• Problem details
Look through the lines below and extract any with the word "integration".

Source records

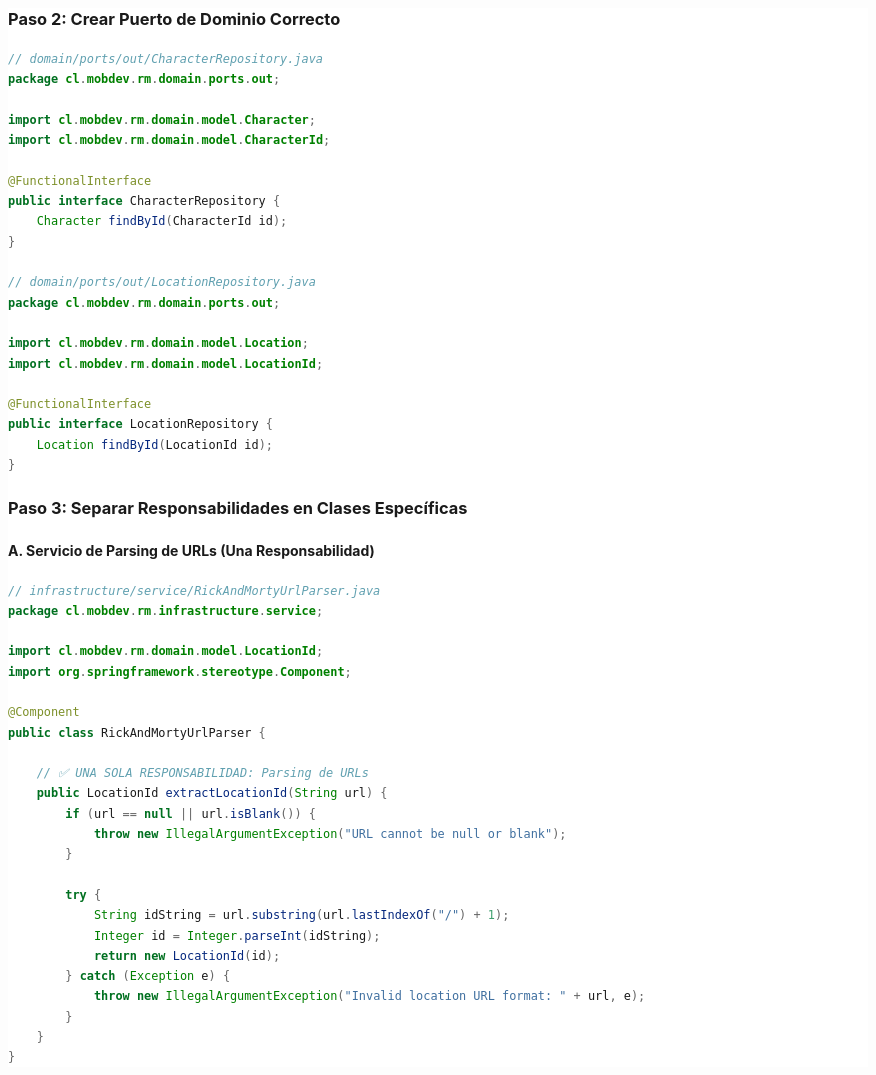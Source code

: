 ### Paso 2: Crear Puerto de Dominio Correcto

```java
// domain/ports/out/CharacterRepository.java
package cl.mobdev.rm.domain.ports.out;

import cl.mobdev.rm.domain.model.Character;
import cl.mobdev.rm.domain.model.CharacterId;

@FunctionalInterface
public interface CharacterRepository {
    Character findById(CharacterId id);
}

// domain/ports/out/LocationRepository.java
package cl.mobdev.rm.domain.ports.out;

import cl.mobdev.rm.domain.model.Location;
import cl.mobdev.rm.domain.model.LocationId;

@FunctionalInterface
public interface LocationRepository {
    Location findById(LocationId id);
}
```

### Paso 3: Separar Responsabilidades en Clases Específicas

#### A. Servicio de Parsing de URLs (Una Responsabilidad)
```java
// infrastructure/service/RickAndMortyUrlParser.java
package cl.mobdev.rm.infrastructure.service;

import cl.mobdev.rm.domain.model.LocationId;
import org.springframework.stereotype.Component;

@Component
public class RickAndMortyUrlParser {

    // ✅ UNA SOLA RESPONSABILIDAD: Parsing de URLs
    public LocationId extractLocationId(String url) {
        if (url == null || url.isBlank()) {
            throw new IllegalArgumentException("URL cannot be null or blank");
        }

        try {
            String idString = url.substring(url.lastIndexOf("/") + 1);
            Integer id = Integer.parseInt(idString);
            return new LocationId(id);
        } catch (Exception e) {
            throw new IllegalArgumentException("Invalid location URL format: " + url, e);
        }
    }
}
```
--
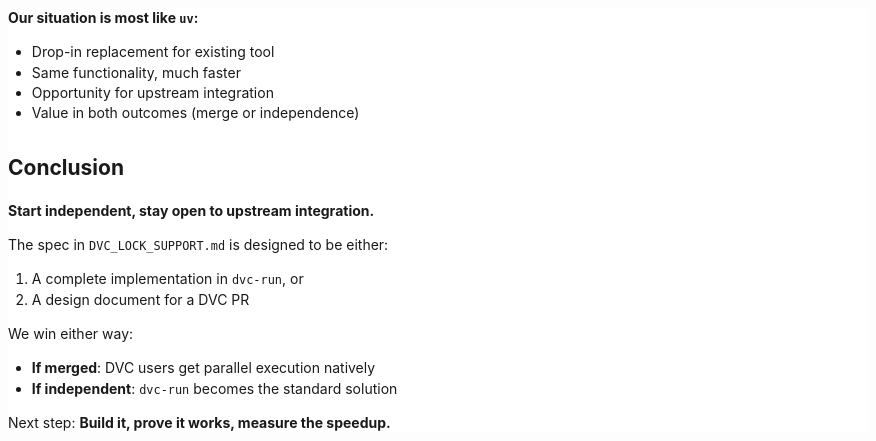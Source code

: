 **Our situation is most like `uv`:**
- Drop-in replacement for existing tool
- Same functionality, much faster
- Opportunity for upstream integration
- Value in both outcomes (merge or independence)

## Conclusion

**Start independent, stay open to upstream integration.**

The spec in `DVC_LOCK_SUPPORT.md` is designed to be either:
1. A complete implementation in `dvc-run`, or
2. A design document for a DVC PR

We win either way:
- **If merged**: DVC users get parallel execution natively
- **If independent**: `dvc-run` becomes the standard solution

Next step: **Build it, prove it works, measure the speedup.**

• Result for this exercise
- Opportunity for upstream integration
**Start independent, stay open to upstream integration.**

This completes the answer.